[Document images with source code]
BEGIN
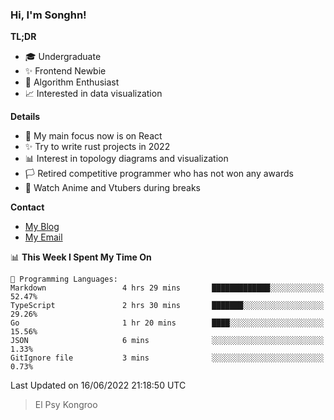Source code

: ### Hi, I'm Songhn!

**TL;DR**

- 🎓 Undergraduate
- ✨ Frontend Newbie
- 🎈 Algorithm Enthusiast
- 📈 Interested in data visualization

**Details**

- 🎯 My main focus now is on React
- ✨ Try to write rust projects in 2022
- 📊 Interest in topology diagrams and visualization
- 🏳️ Retired competitive programmer who has not won any awards
- 🍵 Watch Anime and Vtubers during breaks

**Contact**
- [My Blog](https://blog.songhn.com)
- [My Email](mailto:songhn233@gmail.com)

<!--START_SECTION:waka-->
📊 **This Week I Spent My Time On** 

```text
💬 Programming Languages: 
Markdown                 4 hrs 29 mins       █████████████░░░░░░░░░░░░   52.47% 
TypeScript               2 hrs 30 mins       ███████░░░░░░░░░░░░░░░░░░   29.26% 
Go                       1 hr 20 mins        ████░░░░░░░░░░░░░░░░░░░░░   15.56% 
JSON                     6 mins              ░░░░░░░░░░░░░░░░░░░░░░░░░   1.33% 
GitIgnore file           3 mins              ░░░░░░░░░░░░░░░░░░░░░░░░░   0.73%

```


 Last Updated on 16/06/2022 21:18:50 UTC
<!--END_SECTION:waka-->

> El Psy Kongroo
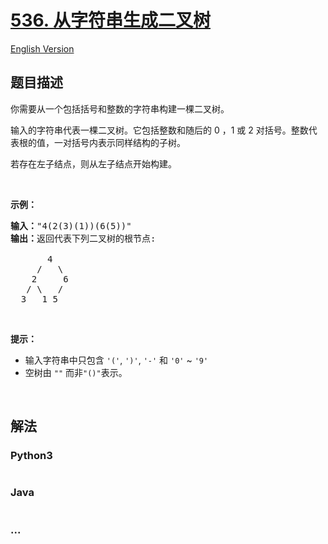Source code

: # [536. 从字符串生成二叉树](https://leetcode-cn.com/problems/construct-binary-tree-from-string)

[English Version](/solution/0500-0599/0536.Construct%20Binary%20Tree%20from%20String/README_EN.md)

## 题目描述

<!-- 这里写题目描述 -->

<p>你需要从一个包括括号和整数的字符串构建一棵二叉树。</p>

<p>输入的字符串代表一棵二叉树。它包括整数和随后的 0 ，1 或 2 对括号。整数代表根的值，一对括号内表示同样结构的子树。</p>

<p>若存在左子结点，则从左子结点开始构建。</p>

<p>&nbsp;</p>

<p><strong>示例：</strong></p>

<pre><strong>输入：</strong>&quot;4(2(3)(1))(6(5))&quot;
<strong>输出：</strong>返回代表下列二叉树的根节点:

       4
     /   \
    2     6
   / \   / 
  3   1 5   
</pre>

<p>&nbsp;</p>

<p><strong>提示：</strong></p>

<ul>
	<li>输入字符串中只包含&nbsp;<code>&#39;(&#39;</code>, <code>&#39;)&#39;</code>, <code>&#39;-&#39;</code>&nbsp;和&nbsp;<code>&#39;0&#39;</code> ~ <code>&#39;9&#39;</code>&nbsp;</li>
	<li>空树由&nbsp;<code>&quot;&quot;</code>&nbsp;而非<code>&quot;()&quot;</code>表示。</li>
</ul>

<p>&nbsp;</p>


## 解法

<!-- 这里可写通用的实现逻辑 -->

<!-- tabs:start -->

### **Python3**

<!-- 这里可写当前语言的特殊实现逻辑 -->

```python

```

### **Java**

<!-- 这里可写当前语言的特殊实现逻辑 -->

```java

```

### **...**

```

```

<!-- tabs:end -->

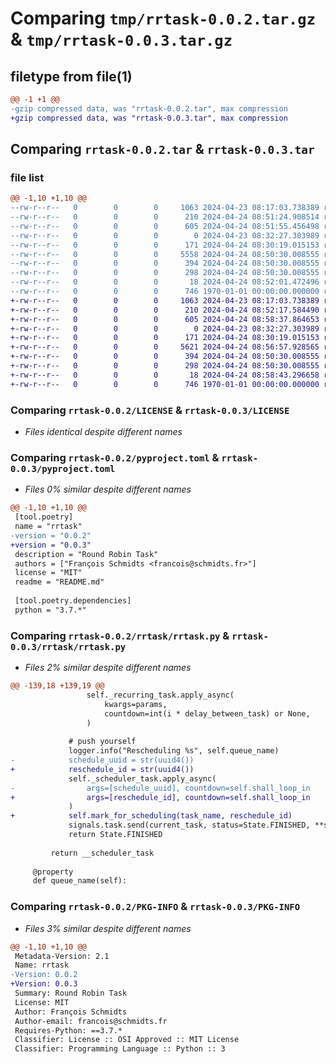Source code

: # Comparing `tmp/rrtask-0.0.2.tar.gz` & `tmp/rrtask-0.0.3.tar.gz`

## filetype from file(1)

```diff
@@ -1 +1 @@
-gzip compressed data, was "rrtask-0.0.2.tar", max compression
+gzip compressed data, was "rrtask-0.0.3.tar", max compression
```

## Comparing `rrtask-0.0.2.tar` & `rrtask-0.0.3.tar`

### file list

```diff
@@ -1,10 +1,10 @@
--rw-r--r--   0        0        0     1063 2024-04-23 08:17:03.738389 rrtask-0.0.2/LICENSE
--rw-r--r--   0        0        0      210 2024-04-24 08:51:24.908514 rrtask-0.0.2/README.md
--rw-r--r--   0        0        0      605 2024-04-24 08:51:55.456498 rrtask-0.0.2/pyproject.toml
--rw-r--r--   0        0        0        0 2024-04-23 08:32:27.303989 rrtask-0.0.2/rrtask/__init__.py
--rw-r--r--   0        0        0      171 2024-04-24 08:30:19.015153 rrtask-0.0.2/rrtask/enums.py
--rw-r--r--   0        0        0     5558 2024-04-24 08:50:30.008555 rrtask-0.0.2/rrtask/rrtask.py
--rw-r--r--   0        0        0      394 2024-04-24 08:50:30.008555 rrtask-0.0.2/rrtask/signals.py
--rw-r--r--   0        0        0      298 2024-04-24 08:50:30.008555 rrtask-0.0.2/rrtask/utils.py
--rw-r--r--   0        0        0       18 2024-04-24 08:52:01.472496 rrtask-0.0.2/rrtask/version.py
--rw-r--r--   0        0        0      746 1970-01-01 00:00:00.000000 rrtask-0.0.2/PKG-INFO
+-rw-r--r--   0        0        0     1063 2024-04-23 08:17:03.738389 rrtask-0.0.3/LICENSE
+-rw-r--r--   0        0        0      210 2024-04-24 08:52:17.584490 rrtask-0.0.3/README.md
+-rw-r--r--   0        0        0      605 2024-04-24 08:58:37.864653 rrtask-0.0.3/pyproject.toml
+-rw-r--r--   0        0        0        0 2024-04-23 08:32:27.303989 rrtask-0.0.3/rrtask/__init__.py
+-rw-r--r--   0        0        0      171 2024-04-24 08:30:19.015153 rrtask-0.0.3/rrtask/enums.py
+-rw-r--r--   0        0        0     5621 2024-04-24 08:56:57.928565 rrtask-0.0.3/rrtask/rrtask.py
+-rw-r--r--   0        0        0      394 2024-04-24 08:50:30.008555 rrtask-0.0.3/rrtask/signals.py
+-rw-r--r--   0        0        0      298 2024-04-24 08:50:30.008555 rrtask-0.0.3/rrtask/utils.py
+-rw-r--r--   0        0        0       18 2024-04-24 08:58:43.296658 rrtask-0.0.3/rrtask/version.py
+-rw-r--r--   0        0        0      746 1970-01-01 00:00:00.000000 rrtask-0.0.3/PKG-INFO
```

### Comparing `rrtask-0.0.2/LICENSE` & `rrtask-0.0.3/LICENSE`

 * *Files identical despite different names*

### Comparing `rrtask-0.0.2/pyproject.toml` & `rrtask-0.0.3/pyproject.toml`

 * *Files 0% similar despite different names*

```diff
@@ -1,10 +1,10 @@
 [tool.poetry]
 name = "rrtask"
-version = "0.0.2"
+version = "0.0.3"
 description = "Round Robin Task"
 authors = ["François Schmidts <francois@schmidts.fr>"]
 license = "MIT"
 readme = "README.md"
 
 [tool.poetry.dependencies]
 python = "3.7.*"
```

### Comparing `rrtask-0.0.2/rrtask/rrtask.py` & `rrtask-0.0.3/rrtask/rrtask.py`

 * *Files 2% similar despite different names*

```diff
@@ -139,18 +139,19 @@
                 self._recurring_task.apply_async(
                     kwargs=params,
                     countdown=int(i * delay_between_task) or None,
                 )
 
             # push yourself
             logger.info("Rescheduling %s", self.queue_name)
-            schedule_uuid = str(uuid4())
+            reschedule_id = str(uuid4())
             self._scheduler_task.apply_async(
-                args=[schedule_uuid], countdown=self.shall_loop_in
+                args=[reschedule_id], countdown=self.shall_loop_in
             )
+            self.mark_for_scheduling(task_name, reschedule_id)
             signals.task.send(current_task, status=State.FINISHED, **sigload)
             return State.FINISHED
 
         return __scheduler_task
 
     @property
     def queue_name(self):
```

### Comparing `rrtask-0.0.2/PKG-INFO` & `rrtask-0.0.3/PKG-INFO`

 * *Files 3% similar despite different names*

```diff
@@ -1,10 +1,10 @@
 Metadata-Version: 2.1
 Name: rrtask
-Version: 0.0.2
+Version: 0.0.3
 Summary: Round Robin Task
 License: MIT
 Author: François Schmidts
 Author-email: francois@schmidts.fr
 Requires-Python: ==3.7.*
 Classifier: License :: OSI Approved :: MIT License
 Classifier: Programming Language :: Python :: 3
```

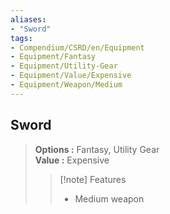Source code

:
 ```yaml
---
aliases:
- "Sword"
tags:
- Compendium/CSRD/en/Equipment
- Equipment/Fantasy
- Equipment/Utility-Gear
- Equipment/Value/Expensive
- Equipment/Weapon/Medium
---
```


  
## Sword  
  
>  
> **Options :** Fantasy, Utility Gear  
> **Value :** Expensive  
>>[!note] Features  
>> - Medium weapon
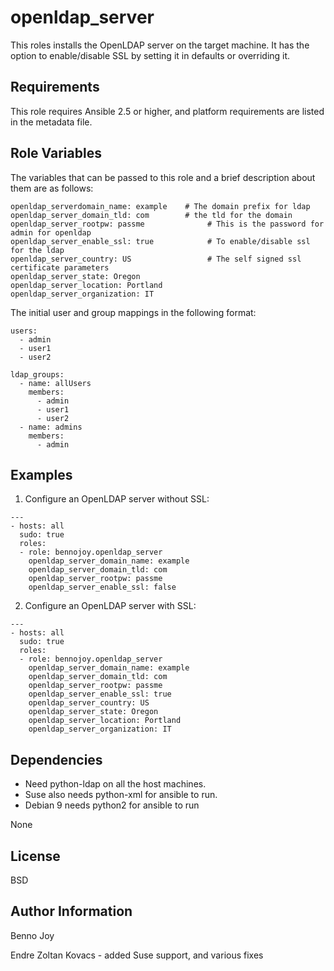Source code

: openldap_server
===============

This roles installs the OpenLDAP server on the target machine. It has the
option to enable/disable SSL by setting it in defaults or overriding it.

Requirements
------------

This role requires Ansible 2.5 or higher, and platform requirements are listed
in the metadata file.

Role Variables
--------------

The variables that can be passed to this role and a brief description about
them are as follows:

    openldap_serverdomain_name: example    # The domain prefix for ldap
    openldap_server_domain_tld: com        # the tld for the domain
    openldap_server_rootpw: passme              # This is the password for admin for openldap
    openldap_server_enable_ssl: true            # To enable/disable ssl for the ldap
    openldap_server_country: US                 # The self signed ssl certificate parameters
    openldap_server_state: Oregon
    openldap_server_location: Portland
    openldap_server_organization: IT

The initial user and group mappings in the following format:
```
users:
  - admin
  - user1
  - user2

ldap_groups:
  - name: allUsers
    members:
      - admin
      - user1
      - user2
  - name: admins
    members:
      - admin
```

Examples
--------

1) Configure an OpenLDAP server without SSL:
```
---
- hosts: all
  sudo: true
  roles:
  - role: bennojoy.openldap_server
    openldap_server_domain_name: example
    openldap_server_domain_tld: com
    openldap_server_rootpw: passme
    openldap_server_enable_ssl: false
```
2) Configure an OpenLDAP server with SSL:
```
---
- hosts: all
  sudo: true
  roles:
  - role: bennojoy.openldap_server
    openldap_server_domain_name: example
    openldap_server_domain_tld: com
    openldap_server_rootpw: passme
    openldap_server_enable_ssl: true
    openldap_server_country: US
    openldap_server_state: Oregon
    openldap_server_location: Portland
    openldap_server_organization: IT
```

Dependencies
------------
- Need python-ldap on all the host machines.
- Suse also needs python-xml for ansible to run.
- Debian 9 needs python2 for ansible to run

None

License
-------

BSD

Author Information
------------------

Benno Joy

Endre Zoltan Kovacs - added Suse support, and various fixes

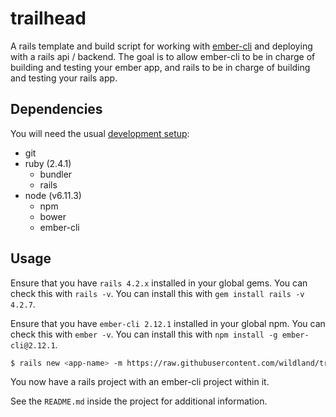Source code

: # trailhead

A rails template and build script for working with [ember-cli](https://github.com/stefanpenner/ember-cli)
and deploying with a rails api / backend. The goal is to allow ember-cli to be
in charge of building and testing your ember app, and rails to be in charge of
building and testing your rails app.


## Dependencies

You will need the usual [development setup](https://github.com/wildland/guides#setting-up-your-development-enviroment):
- git
- ruby (2.4.1)
  - bundler
  - rails
- node (v6.11.3)
  - npm
  - bower
  - ember-cli

## Usage
Ensure that you have `rails 4.2.x` installed in your global gems. You can check this with `rails -v`.
You can install this with `gem install rails -v 4.2.7`.

Ensure that you have `ember-cli 2.12.1` installed in your global npm. You can check this with `ember -v`.
You can install this with `npm install -g ember-cli@2.12.1`.

```bash
$ rails new <app-name> -m https://raw.githubusercontent.com/wildland/trailhead/master/template.rb --database=postgresql --skip-spring --skip-turbolinks -J
```

You now have a rails project with an ember-cli project within it.

See the `README.md` inside the project for additional information.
END
Exercise objective:
Please give again the lines above between the line holding "option to enable/disable" and the line holding "for the domain", inclusive, exactly as they are and with nothing added.

Task response:
option to enable/disable SSL by setting it in defaults or overriding it.

Requirements
------------

This role requires Ansible 2.5 or higher, and platform requirements are listed
in the metadata file.

Role Variables
--------------

The variables that can be passed to this role and a brief description about
them are as follows:

    openldap_serverdomain_name: example    # The domain prefix for ldap
    openldap_server_domain_tld: com        # the tld for the domain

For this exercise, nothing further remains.